EXERCISE OBJECTIVE:
Below are the records; locate each line with the word "logs" and copy it.

= = = =

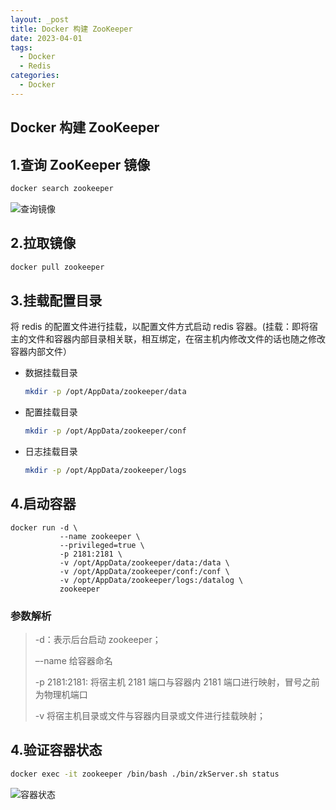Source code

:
 ```yaml
---
layout: _post
title: Docker 构建 ZooKeeper
date: 2023-04-01
tags: 
  - Docker
  - Redis
categories: 
  - Docker
---
```

## Docker 构建 ZooKeeper

## 1.查询 ZooKeeper 镜像

``````bash
docker search zookeeper
``````

![查询镜像](查询镜像.jpg)

## 2.拉取镜像

```bash
docker pull zookeeper
```

## 3.挂载配置目录

将 redis 的配置文件进行挂载，以配置文件方式启动 redis 容器。(挂载：即将宿主的文件和容器内部目录相关联，相互绑定，在宿主机内修改文件的话也随之修改容器内部文件）

- 数据挂载目录

  ```bash
  mkdir -p /opt/AppData/zookeeper/data
  ```
- 配置挂载目录

  ```bash
  mkdir -p /opt/AppData/zookeeper/conf
  ```
- 日志挂载目录

  ```bash
  mkdir -p /opt/AppData/zookeeper/logs  
  ```

## 4.启动容器

```plain
docker run -d \
           --name zookeeper \
           --privileged=true \
           -p 2181:2181 \
           -v /opt/AppData/zookeeper/data:/data \
           -v /opt/AppData/zookeeper/conf:/conf \
           -v /opt/AppData/zookeeper/logs:/datalog \
           zookeeper
```
### 参数解析

> -d：表示后台启动 zookeeper；
>
> –-name 给容器命名
>
> -p 2181:2181: 将宿主机 2181 端口与容器内 2181 端口进行映射，冒号之前为物理机端口
>
> -v 将宿主机目录或文件与容器内目录或文件进行挂载映射；

## 4.验证容器状态

```bash
docker exec -it zookeeper /bin/bash ./bin/zkServer.sh status
```

![容器状态](容器状态.jpg)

= = = =

EXERCISE SOLUTION:
  mkdir -p /opt/AppData/zookeeper/logs  
           -v /opt/AppData/zookeeper/logs:/datalog \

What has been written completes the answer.